Marie-Madeleine-Xavière de Collignon avait en effet épousé en 1786, en l’église Saint-Roch, Louis-Georges Gougenot, seigneur de Croissy (Mémoires de la société académique d’agriculture, des sciences, arts et belles-lettres du département de l’Aube, 29, t. 92). Celui-ci était le fils de Georges Gougenot de Croissy (1721 – 1784) administrateur de la compagnie des Indes et secrétaire honoraire du roi et de son épouse Marie-Angélique Virany de Varennes (1727 – 1787), tous deux portraiturés par Greuze (Musée Royal de Belgique, 1758, inv. 6553 et New Orleans Museum of Art, 1757, n° 76268). C’est en 1787 que Louis-Georges Gougenot reprend la charge de maître d’hôtel après la démission de son beau-frère Antoine Meslin, époux de sa sœur Angélique (Almanach de la cour de William Ritchey Newton, p. 3101). Fidèle au roi et à la reine jusqu’aux dernières heures de la monarchie, il fut exécuté par le tribunal révolutionnaire en 1794. La Liste générale et très-exacte des noms de tous les conspirateurs, n° III, n° 638, dressée d’après les documents de ce tribunal précise son adresse rue Le Pelletier et indique un âge de 56 ans qui est probablement une erreur de transcription. Étant né en 1758, il ne pouvait avoir que 36 ans. Madame Gougenot, qui est réputée avoir habillé la souveraine la veille de sa fuite à Varennes et qui fut interrogée le 23 juin 1792, survécut longtemps à son époux puisque « elle vit retirée à Paris et dans l’aisance » au moment où madame Campan écrit ses Mémoires sur la vie privée de Marie-Antoinette, reine de France et de Navarre.

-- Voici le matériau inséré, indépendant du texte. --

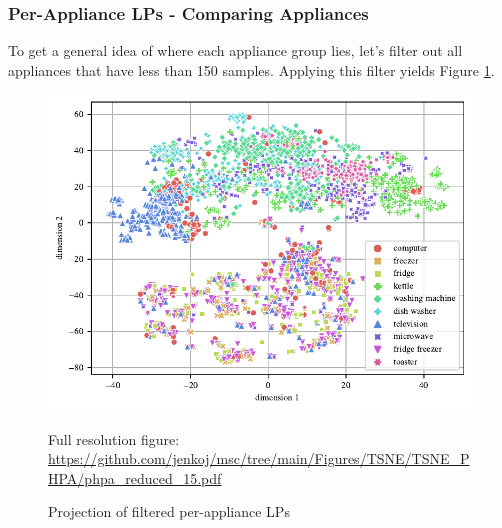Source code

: \subsubsection{Per-Appliance LPs - Comparing Appliances}





To get a general idea of where each appliance group lies,
let's filter out all appliances that have less than 150 samples.
Applying this filter yields Figure \ref{fig:tsne_papb_scatter_all_reduced}.

\begin{figure}[H]
	\centering
	\caption{Projection of filtered per-appliance LPs}
	\includegraphics[]{Figures/TSNE/TSNE_PHPA/phpa_reduced_15.pdf}
	\label{fig:tsne_papb_scatter_all_reduced}
	\par
	\par\footnotesize{Full resolution figure: \url{https://github.com/jenkoj/msc/tree/main/Figures/TSNE/TSNE_PHPA/phpa_reduced_15.pdf}}
\end{figure}

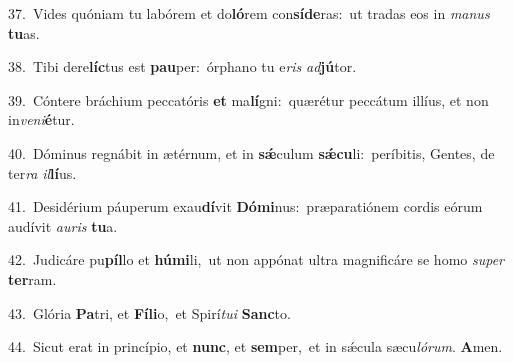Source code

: {\numbfont\textcolor{\numbcolor}{37.}}~Vides quóniam tu labórem et do\-\textbf{ló}\-rem con\-\textbf{sí}\-\textbf{de}ras:~\star ut tradas eos in \textit{ma}\-\textit{nus} \textbf{tu}\-as.\par
{\numbfont\textcolor{\numbcolor}{38.}}~Tibi dere\-\textbf{líc}\-tus est \textbf{pau}\-per:~\star órphano tu e\textit{ris} \textit{ad}\-\textbf{jú}tor.\par
{\numbfont\textcolor{\numbcolor}{39.}}~Cóntere bráchium peccatóris \textbf{et} ma\-\textbf{lí}\-gni:~\star quærétur peccátum illíus, et non in\-\textit{ve}\-\textit{ni}\textbf{é}tur.\par
{\numbfont\textcolor{\numbcolor}{40.}}~Dóminus regnábit in ætérnum, et in \textbf{sǽ}\-culum \textbf{sǽ}\-\textbf{cu}li:~\star períbitis, Gentes, de ter\textit{ra} \textit{il}\-\textbf{lí}us.\par
{\numbfont\textcolor{\numbcolor}{41.}}~Desidérium páuperum exau\-\textbf{dí}\-vit \textbf{Dó}\-\textbf{mi}nus:~\star præparatiónem cordis eórum audívit \textit{au}\-\textit{ris} \textbf{tu}\-a.\par
{\numbfont\textcolor{\numbcolor}{42.}}~Judicáre pu\-\textbf{píl}\-lo et \textbf{hú}\-\textbf{mi}li,~\star ut non appónat ultra magnificáre se homo \textit{su}\-\textit{per} \textbf{ter}\-ram.\par
{\numbfont\textcolor{\numbcolor}{43.}}~Glória \textbf{Pa}\-tri, et \textbf{Fí}\-\textbf{li}o,~\star et Spirí\-\textit{tu}\-\textit{i} \textbf{Sanc}\-to.\par
{\numbfont\textcolor{\numbcolor}{44.}}~Sicut erat in princípio, et \textbf{nunc}\-, et \textbf{sem}\-per,~\star et in sǽcula sæcu\-\textit{ló}\-\textit{rum}. \textbf{A}\-men.\par

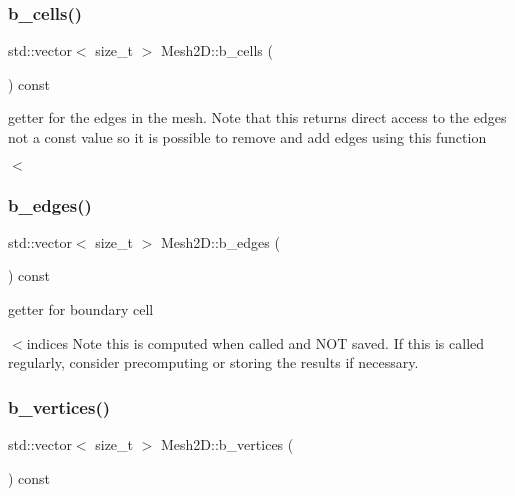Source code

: \subsubsection{\texorpdfstring{b\+\_\+cells()}{b\_cells()}}
{\footnotesize\ttfamily std\+::vector$<$ size\+\_\+t $>$ Mesh2\+D\+::b\+\_\+cells (\begin{DoxyParamCaption}{ }\end{DoxyParamCaption}) const}



getter for the edges in the mesh. Note that this returns direct access to the edges not a const value so it is possible to remove and add edges using this function 

$<$ \mbox{\label{classMeshFramework2D_1_1Mesh2D_abab27bb542a2e79830a4e295384767dd}} 
\subsubsection{\texorpdfstring{b\+\_\+edges()}{b\_edges()}}
{\footnotesize\ttfamily std\+::vector$<$ size\+\_\+t $>$ Mesh2\+D\+::b\+\_\+edges (\begin{DoxyParamCaption}{ }\end{DoxyParamCaption}) const}



getter for boundary cell 

$<$indices Note this is computed when called and N\+OT saved. If this is called regularly, consider precomputing or storing the results if necessary. \mbox{\label{classMeshFramework2D_1_1Mesh2D_ac151935a1581c1aa12fa251ed19ca713}} 
\subsubsection{\texorpdfstring{b\+\_\+vertices()}{b\_vertices()}}
{\footnotesize\ttfamily std\+::vector$<$ size\+\_\+t $>$ Mesh2\+D\+::b\+\_\+vertices (\begin{DoxyParamCaption}{ }\end{DoxyParamCaption}) const}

Si ces trois hommages graphiques démontrent l’admiration certaine de l’artiste pour leur destinataire, Madame Gougenot n’était pas sa seule muse. Une certaine madame Barbereux eut, elle aussi, droit à un hommage dessiné en 1786 avec La cérémonie au temple de la Gaieté. Par sa pratique plaisante et spontanée du dessin, Luc Vincent Thiery de Sainte-Colombe exprime tout l’art de vivre léger, plein d’esprit et de liberté du XVIIIe siècle, qui permettait la libre expression de la fantaisie et du talent personnel, même à l’avènement de grands bouleversements sociaux. Ces trois dessins sont un rare témoignage du raffinement de la pratique du dessin et de la poésie comme l’un des principaux moyens de distraction, mais aussi d’échange social, dans le quotidien et l’intimité des cercles éduqués de l’époque.